For the avoidance of doubt, in the course of any potential bankruptcy proceedings pursuant to the
Bankruptcy Act, claims of the holders of the notes (other than claims that shall have become due and payable,
other than by way of acceleration, prior to the occurrence of a Subordination Event) will rank junior in priority to
statutory subordinated bankruptcy claims (retsugoteki hasan saiken), as defined in the Bankruptcy Act, in any
distributions in such bankruptcy proceedings. Statutory subordinated bankruptcy claims will constitute Senior
Indebtedness.
As a consequence of the subordination provisions in the notes, in the event of the occurrence of a
Subordination Event, the holders of the notes may recover less ratably than the holders of our unsubordinated
liabilities. Holders of the notes may be required to pursue their claims with respect to the notes in Japan. To the
extent that holders of the notes are entitled to any recovery with respect to the notes in any Japanese action or
proceeding, such holders might not be entitled in such an action or proceeding to a recovery in U.S. dollars and
might be entitled in such an action or proceeding only to a recovery in Japanese yen. We have agreed pursuant to
the terms of the Indenture to indemnify the holders of the notes against certain losses incurred as a result of any
judgment or order being given or made for any amount due under the notes and such judgment or order being
expressed and paid in a currency other than U.S. dollars. See "Description of the Debt Securities--
Indemnification of Judgment Currency" in the accompanying prospectus.
Any amounts due under this indemnification and any additional amounts due in respect of Japanese
withholding taxes as provided by the terms of the notes will be subordinated in right of payment in any such
proceeding. See "Description of the Debt Securities--Taxation and Additional Amounts" in the accompanying
prospectus. Pursuant to the provisions of the Bankruptcy Act, Reorganization Act or Civil Rehabilitation Act, the
holders of our liabilities (both subordinated and unsubordinated) will be required to file a notice of claim in Japan
upon the occurrence of a Subordination Event. Upon the expiration of the period for filing such notices, based on
the notices filed and our records, an official list of liabilities that will be entitled to receive distribution in a
bankruptcy, reorganization proceeding or rehabilitation proceeding will be determined pursuant to the provisions
of the Bankruptcy Act, the Reorganization Act or the Civil Rehabilitation Act.
As of March 31, 2021, we had „989.4 billion in outstanding subordinated indebtedness which, upon the
occurrence of a Subordination Event, would rank pari passu with the obligations under the notes. As of
March 31, 2021, we had „30,891.5 billion in indebtedness on a consolidated basis. Neither the Indenture nor the
notes contain any limitations on the amount of Senior Indebtedness or other liabilities that we may hereafter
incur or assume (including through guarantee obligations) or on the amount of indebtedness or other liabilities
that our subsidiaries may hereafter incur.

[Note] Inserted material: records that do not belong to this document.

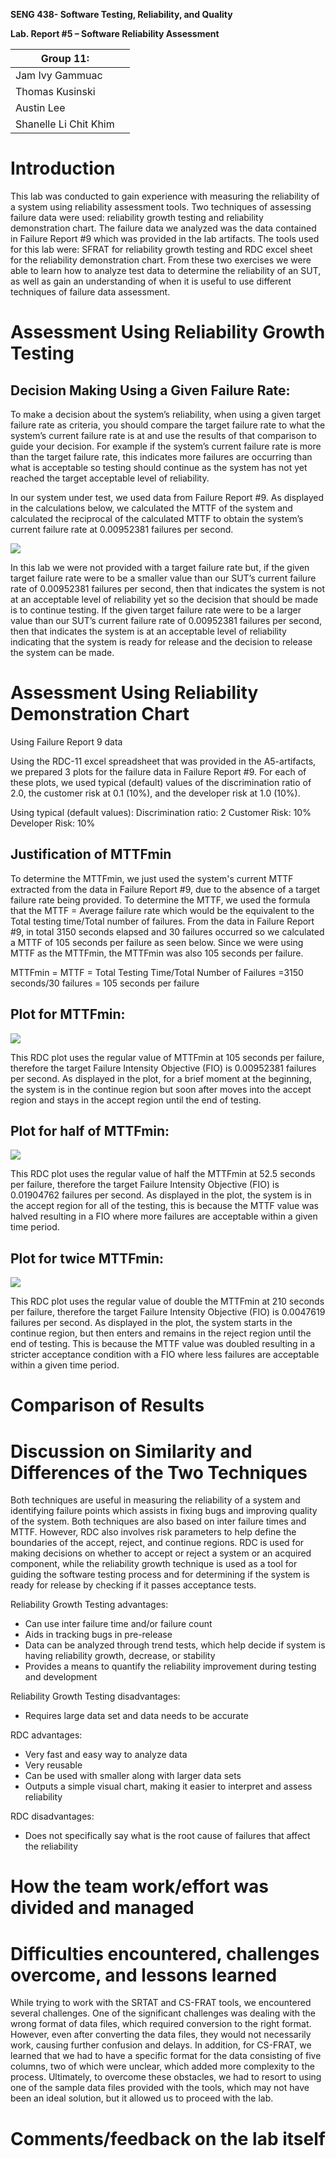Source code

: **SENG 438- Software Testing, Reliability, and Quality**

**Lab. Report \#5 – Software Reliability Assessment**

| Group 11:       |   |
|-----------------|---|
| Jam Ivy Gammuac |   |
| Thomas Kusinski                |   |
| Austin Lee                |   |
| Shanelle Li Chit Khim                |   |

# Introduction
This lab was conducted to gain experience with measuring the reliability of a system using reliability assessment tools. Two techniques of assessing failure data were used: reliability growth testing and reliability demonstration chart. The failure data we analyzed was the data contained in Failure Report #9 which was provided in the lab artifacts. The tools used for this lab were: SFRAT for reliability growth testing and RDC excel sheet for the reliability demonstration chart. From these two exercises we were able to learn how to analyze test data to determine the reliability of an SUT, as well as gain an understanding of when it is useful to use different techniques of failure data assessment.

# 

# Assessment Using Reliability Growth Testing 







## Decision Making Using a Given Failure Rate:
To make a decision about the system’s reliability, when using a given target failure rate as criteria, you should compare the target failure rate to what the system’s current failure rate is at and use the results of that comparison to guide your decision. For example if the system’s current failure rate is more than the target failure rate, this indicates more failures are occurring than what is acceptable so testing should continue as the system has not yet reached the target acceptable level of reliability. 

In our system under test, we used data from Failure Report #9. As displayed in the calculations below, we calculated the MTTF of the system and calculated the reciprocal of the calculated MTTF to obtain the system’s current failure rate at 0.00952381 failures per second. 

![](./media/Formula.jpg)


In this lab we were not provided with a target failure rate but, if the given target failure rate were to be a smaller value than our SUT’s current failure rate of 0.00952381 failures per second, then that indicates the system is not at an acceptable level of reliability yet so the decision that should be made is to continue testing. If the given target failure rate were to be a larger value than our SUT’s current failure rate of 0.00952381 failures per second, then that indicates the system is at an acceptable level of reliability indicating that the system is ready for release and the decision to release the system can be made.



# Assessment Using Reliability Demonstration Chart 
Using Failure Report 9 data

Using the RDC-11 excel spreadsheet that was provided in the A5-artifacts, we prepared 3 plots for the failure data in Failure Report #9. For each of these plots, we used typical (default) values of the discrimination ratio of 2.0, the customer risk at 0.1 (10%), and the developer risk at 1.0 (10%). 

Using typical (default values):
Discrimination ratio: 2
Customer Risk: 10%
Developer Risk: 10%

## Justification of MTTFmin
To determine the MTTFmin, we just used the system's current MTTF extracted from the data in Failure Report #9, due to the absence of a target failure rate being provided. To determine the MTTF, we used the formula that the MTTF = Average failure rate which would be the equivalent to the Total testing time/Total number of failures. From the data in Failure Report #9, in total 3150 seconds elapsed and 30 failures occurred so we calculated a MTTF of 105 seconds per failure as seen below. Since we were using MTTF as the MTTFmin, the MTTFmin was also 105 seconds per failure.

MTTFmin = MTTF = Total Testing Time/Total Number of Failures =3150 seconds/30 failures = 105 seconds per failure 

## Plot for MTTFmin:
![](./media/RDC_MTTFMin.jpg)

This RDC plot uses the regular value of MTTFmin at 105 seconds per failure, therefore the target Failure Intensity Objective (FIO) is 0.00952381 failures per second. As displayed in the plot, for a brief moment at the beginning, the system is in the continue region but soon after moves into the accept region and stays in the accept region until the end of testing.

## Plot for half of MTTFmin:
![](./media/RDC_MTTFHalf.jpg)

This RDC plot uses the regular value of half the MTTFmin at 52.5 seconds per failure, therefore the target Failure Intensity Objective (FIO) is 0.01904762 failures per second. As displayed in the plot, the system is in the accept region for all of the testing, this is because the MTTF value was halved resulting in a FIO where more failures are acceptable within a given time period.

## Plot for twice MTTFmin:
![](./media/RDC_MTTFTwice.jpg)

This RDC plot uses the regular value of double the MTTFmin at 210 seconds per failure, therefore the target Failure Intensity Objective (FIO) is 0.0047619 failures per second. As displayed in the plot, the system starts in the continue region, but then enters and remains in the reject region until the end of testing. This is because the MTTF value was doubled resulting in a stricter acceptance condition with a FIO where less failures are acceptable within a given time period.

# 

# Comparison of Results

# Discussion on Similarity and Differences of the Two Techniques
Both techniques are useful in measuring the reliability of a system and identifying failure points which assists in fixing bugs and improving quality of the system. Both techniques are also based on inter failure times and MTTF. However, RDC also involves risk parameters to help define the boundaries of the accept, reject, and continue regions. RDC is used for making decisions on whether to accept or reject a system or an acquired component, while the reliability growth technique is used as a tool for guiding the software testing process and for determining if the system is ready for release by checking if it passes acceptance tests.

Reliability Growth Testing advantages:
* Can use inter failure time and/or failure count
* Aids in tracking bugs in pre-release
* Data can be analyzed through trend tests, which help decide if system is having reliability growth, decrease, or stability
* Provides a means to quantify the reliability improvement during testing and development

Reliability Growth Testing disadvantages:
* Requires large data set and data needs to be accurate

RDC advantages:
* Very fast and easy way to analyze data
* Very reusable
* Can be used with smaller along with larger data sets
* Outputs a simple visual chart, making it easier to interpret and assess reliability 

RDC disadvantages:
* Does not specifically say what is the root cause of failures that affect the reliability

# How the team work/effort was divided and managed

# 

# Difficulties encountered, challenges overcome, and lessons learned
While trying to work with the SRTAT and CS-FRAT tools, we encountered several challenges. One of the significant challenges was dealing with the wrong format of data files, which required conversion to the right format. However, even after converting the data files, they would not necessarily work, causing further confusion and delays. In addition, for CS-FRAT, we learned that we had to have a specific format for the data consisting of five columns, two of which were unclear, which added more complexity to the process. Ultimately, to overcome these obstacles, we had to resort to using one of the sample data files provided with the tools, which may not have been an ideal solution, but it allowed us to proceed with the lab.

# Comments/feedback on the lab itself

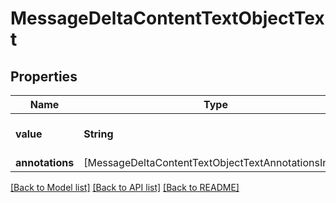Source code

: # MessageDeltaContentTextObjectText

## Properties
Name | Type | Description | Notes
------------ | ------------- | ------------- | -------------
**value** | **String** | The data that makes up the text. | [optional] 
**annotations** | [MessageDeltaContentTextObjectTextAnnotationsInner] |  | [optional] 

[[Back to Model list]](../README.md#documentation-for-models) [[Back to API list]](../README.md#documentation-for-api-endpoints) [[Back to README]](../README.md)


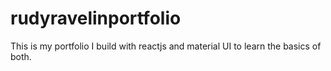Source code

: # rudyravelinportfolio
This is my portfolio I build with reactjs and material UI to learn the basics of both. 
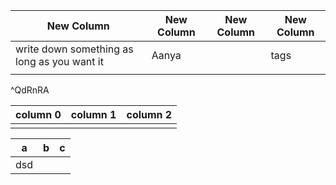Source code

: | New Column                                  | New Column | New Column | New Column |
| ------------------------------------------- | ---------- | ---------- | ---------- |
| write down something as long as you want it | Aanya      |            | tags       |
|                                             |            |            |            |
^QdRnRA


| column 0    | column 1 | column 2 |
| --- | -------- | -------- |
|     |          |          |

| a   | b   | c   |
| --- | --- | --- |
| dsd |     |     |
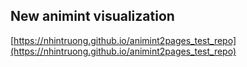 ## New animint visualization
[https://nhintruong.github.io/animint2pages_test_repo](https://nhintruong.github.io/animint2pages_test_repo)


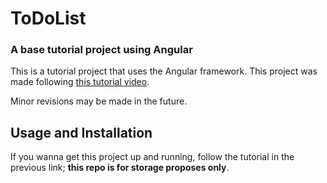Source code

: # ToDoList

### A base tutorial project using Angular

This is a tutorial project that uses the Angular framework. This project was made following [this tutorial video](https://youtu.be/Fdf5aTYRW0E).

Minor revisions may be made in the future.

## Usage and Installation

If you wanna get this project up and running, follow the tutorial in the previous link; **this repo is for storage proposes only**.

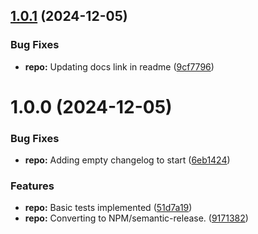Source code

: ## [1.0.1](https://github.com/WithOneVisionTechnologies/await-helper/compare/v1.0.0...v1.0.1) (2024-12-05)

### Bug Fixes

- **repo:** Updating docs link in readme ([9cf7796](https://github.com/WithOneVisionTechnologies/await-helper/commit/9cf7796ca2a47730b7d3ad58e8d567249cfb601a))

# 1.0.0 (2024-12-05)

### Bug Fixes

- **repo:** Adding empty changelog to start ([6eb1424](https://github.com/WithOneVisionTechnologies/await-helper/commit/6eb14244d02d352d6b8e4f2b2767112866261f55))

### Features

- **repo:** Basic tests implemented ([51d7a19](https://github.com/WithOneVisionTechnologies/await-helper/commit/51d7a19e020619b283d2d9d99b5d2993b09e7df8))
- **repo:** Converting to NPM/semantic-release. ([9171382](https://github.com/WithOneVisionTechnologies/await-helper/commit/91713828cde62f2ba14508762ff5301c8702b7ab))
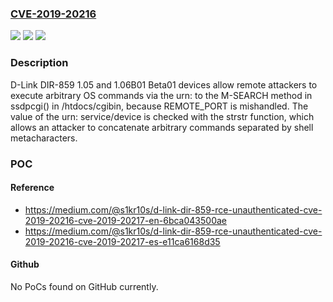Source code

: ### [CVE-2019-20216](https://cve.mitre.org/cgi-bin/cvename.cgi?name=CVE-2019-20216)
![](https://img.shields.io/static/v1?label=Product&message=n%2Fa&color=blue)
![](https://img.shields.io/static/v1?label=Version&message=n%2Fa&color=blue)
![](https://img.shields.io/static/v1?label=Vulnerability&message=n%2Fa&color=brighgreen)

### Description

D-Link DIR-859 1.05 and 1.06B01 Beta01 devices allow remote attackers to execute arbitrary OS commands via the urn: to the M-SEARCH method in ssdpcgi() in /htdocs/cgibin, because REMOTE_PORT is mishandled. The value of the urn: service/device is checked with the strstr function, which allows an attacker to concatenate arbitrary commands separated by shell metacharacters.

### POC

#### Reference
- https://medium.com/@s1kr10s/d-link-dir-859-rce-unauthenticated-cve-2019-20216-cve-2019-20217-en-6bca043500ae
- https://medium.com/@s1kr10s/d-link-dir-859-rce-unauthenticated-cve-2019-20216-cve-2019-20217-es-e11ca6168d35

#### Github
No PoCs found on GitHub currently.

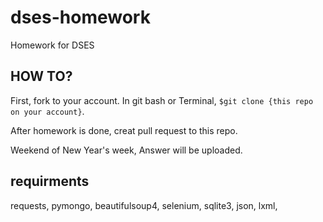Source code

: # dses-homework
Homework for DSES

## HOW TO?

First, fork to your account.
In git bash or Terminal, `$git clone {this repo on your account}`.

After homework is done, creat pull request to this repo.

Weekend of New Year's week, Answer will be uploaded.

## requirments
requests,
pymongo,
beautifulsoup4,
selenium,
sqlite3,
json,
lxml,
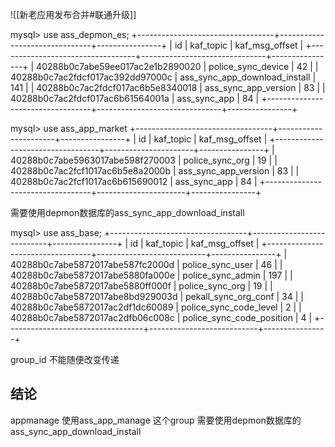 ![[新老应用发布合并#联通升级]]


mysql> use ass_depmon_es;
+----------------------------------+-------------------------------+----------------+
| id                               | kaf_topic                     | kaf_msg_offset |
+----------------------------------+-------------------------------+----------------+
| 40288b0c7abe59ee017ac2e1b2890020 | police_sync_device            |             42 |
| 40288b0c7ac2fdcf017ac392dd97000c | ass_sync_app_download_install |            141 |
| 40288b0c7ac2fdcf017ac6b5e8340018 | ass_sync_app_version          |             83 |
| 40288b0c7ac2fdcf017ac6b61564001a | ass_sync_app                  |             84 |
+----------------------------------+-------------------------------+----------------+

mysql> use ass_app_market
+----------------------------------+----------------------+----------------+
| id                               | kaf_topic            | kaf_msg_offset |
+----------------------------------+----------------------+----------------+
| 40288b0c7abe5963017abe598f270003 | police_sync_org      |             19 |
| 40288b0c7ac2fcf1017ac6b5e8a2000b | ass_sync_app_version |             83 |
| 40288b0c7ac2fcf1017ac6b615690012 | ass_sync_app         |             84 |
+----------------------------------+----------------------+----------------+

需要使用depmon数据库的ass_sync_app_download_install

mysql> use ass_base;
+----------------------------------+---------------------------+----------------+
| id                               | kaf_topic                 | kaf_msg_offset |
+----------------------------------+---------------------------+----------------+
| 40288b0c7abe5872017abe587fc2000d | police_sync_user          |             46 |
| 40288b0c7abe5872017abe5880fa000e | police_sync_admin         |            197 |
| 40288b0c7abe5872017abe5880ff000f | police_sync_org           |             19 |
| 40288b0c7abe5872017abe8bd929003d | pekall_sync_org_conf      |             34 |
| 40288b0c7abe5872017ac2df1dc60089 | police_sync_code_level    |              2 |
| 40288b0c7abe5872017ac2dfb06c008c | police_sync_code_position |              4 |
+----------------------------------+---------------------------+----------------+

group_id 不能随便改变传递
## 结论
appmanage 使用ass_app_manage  这个group
需要使用depmon数据库的ass_sync_app_download_install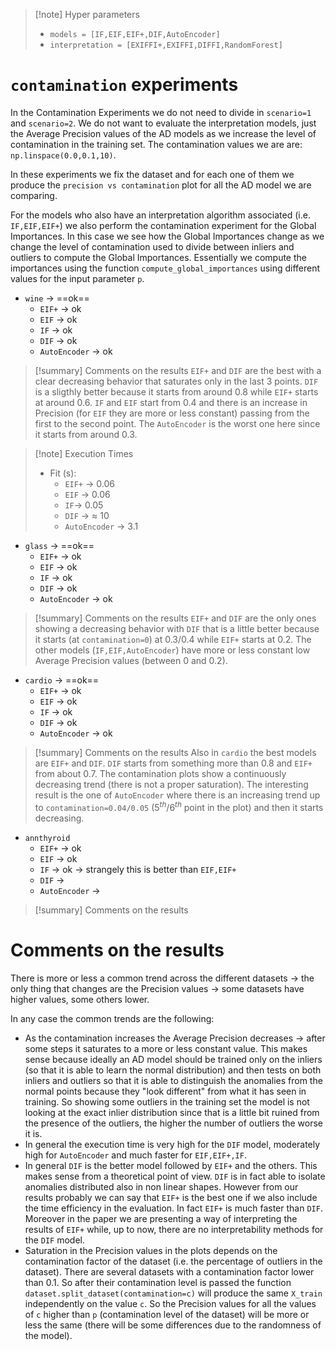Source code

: > [!note] Hyper parameters
>  - `models = [IF,EIF,EIF+,DIF,AutoEncoder]`
>  - `interpretation = [EXIFFI+,EXIFFI,DIFFI,RandomForest]`
>
# `contamination` experiments 

In the Contamination Experiments we do not need to divide in `scenario=1` and `scenario=2`. We do not want to evaluate the interpretation models, just the Average Precision values of the AD models as we increase the level of contamination in the training set. The contamination values we are are: `np.linspace(0.0,0.1,10)`. 

In these experiments we fix the dataset and for each one of them we produce the `precision vs contamination` plot for all the AD model we are comparing. 

For the models who also have an interpretation algorithm associated (i.e. `IF,EIF,EIF+`) we also perform the contamination experiment for the Global Importances. In this case we see how the Global Importances change as we change the level of contamination used to divide between inliers and outliers to compute the Global Importances. Essentially we compute the importances using the function `compute_global_importances` using different values for the input parameter `p`. 

- `wine` → ==ok==
	- `EIF+` → ok
	- `EIF` → ok
	- `IF` → ok
	- `DIF` → ok 
	- `AutoEncoder` → ok

> [!summary] Comments on the results 
>  `EIF+` and `DIF` are the best with a clear decreasing behavior that saturates only in the last 3 points. `DIF` is a sligthly better because it starts from around 0.8 while `EIF+` starts at around 0.6.  `IF` and `EIF` start from 0.4 and there is an increase in Precision (for `EIF` they are more or less constant) passing from the first to the second point. The `AutoEncoder` is the worst one here since it starts from around 0.3. 

> [!note] Execution Times
> - Fit (s):
> 	 - `EIF+` → 0.06 
> 	 - `EIF` → 0.06
> 	 - `IF`→ 0.05
> 	 - `DIF` → $\approx$ 10
> 	 - `AutoEncoder` → 3.1
> 

- `glass` → ==ok==
	- `EIF+` → ok
	- `EIF` → ok
	- `IF` → ok
	- `DIF` → ok 
	- `AutoEncoder` → ok

> [!summary] Comments on the results 
>  `EIF+` and `DIF` are the only ones showing a decreasing behavior with `DIF` that is a little better because it starts (at `contamination=0`) at 0.3/0.4 while `EIF+` starts at 0.2. The other models (`IF,EIF,AutoEncoder`) have more or less constant low Average Precision values (between 0 and 0.2). 
 
- `cardio` → ==ok==
	- `EIF+` → ok
	- `EIF` → ok
	- `IF` → ok
	- `DIF` → ok 
	- `AutoEncoder` → ok

> [!summary] Comments on the results 
>  Also in `cardio` the best models are `EIF+` and `DIF`. `DIF` starts from something more than 0.8 and `EIF+` from about 0.7. The contamination plots show a continuously decreasing trend (there is not a proper saturation). 
>  The interesting result is the one of `AutoEncoder` where there is an increasing trend up to `contamination=0.04/0.05` ($5^{th}$/$6^{th}$ point in the plot) and then it starts decreasing. 

- `annthyroid`
	- `EIF+`  → ok
	- `EIF` → ok 
	- `IF` → ok → strangely this is better than `EIF,EIF+`
	- `DIF` →
	- `AutoEncoder` →

> [!summary] Comments on the results 
>  

# Comments on the results 

There is more or less a common trend across the different datasets → the only thing that changes are the Precision values → some datasets have higher values, some others lower. 

In any case the common trends are the following:

- As the contamination increases the Average Precision decreases → after some steps it saturates to a more or less constant value. This makes sense because ideally an AD model should be trained only on the inliers (so that it is able to learn the normal distribution) and then tests on both inliers and outliers so that it is able to distinguish the anomalies from the normal points because they "look different" from what it has seen in training. So showing some outliers in the training set the model is not looking at the exact inlier distribution since that is a little bit ruined from the presence of the outliers, the higher the number of outliers the worse it is.  
- In general the execution time is very high for the `DIF` model, moderately high for `AutoEncoder` and much faster for `EIF,EIF+,IF`. 
- In general `DIF` is the better model followed by `EIF+` and the others. This makes sense from a theoretical point of view. `DIF` is in fact able to isolate anomalies distributed also in non linear shapes. However from our results probably we can say that `EIF+` is the best one if we also include the time efficiency in the evaluation. In fact `EIF+` is much faster than `DIF`. Moreover in the paper we are presenting a way of interpreting the results of `EIF+` while, up to now, there are no interpretability methods for the `DIF` model. 
- Saturation in the Precision values in the plots depends on the contamination factor of the dataset (i.e. the percentage of outliers in the dataset). There are several datasets with a contamination factor lower than 0.1. So after their contamination level is passed the function `dataset.split_dataset(contamination=c)` will produce the same `X_train` independently on the value `c`. So the Precision values for all the values of `c` higher than `p` (contamination level  of the dataset) will be more or less the same (there will be some differences due to the randomness of the model).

Principal, Maturity and Interest for the Notes
We expect to issue subordinated notes with the initial aggregate principal amount and maturity date set forth
in the applicable pricing term sheet and described on the cover page of this prospectus supplement and under
"Prospectus Supplement Summary--The Offering." Principal in respect of the notes will be repaid at maturity at
a price of 100% of the principal amount unless the notes are previously redeemed or otherwise cancelled.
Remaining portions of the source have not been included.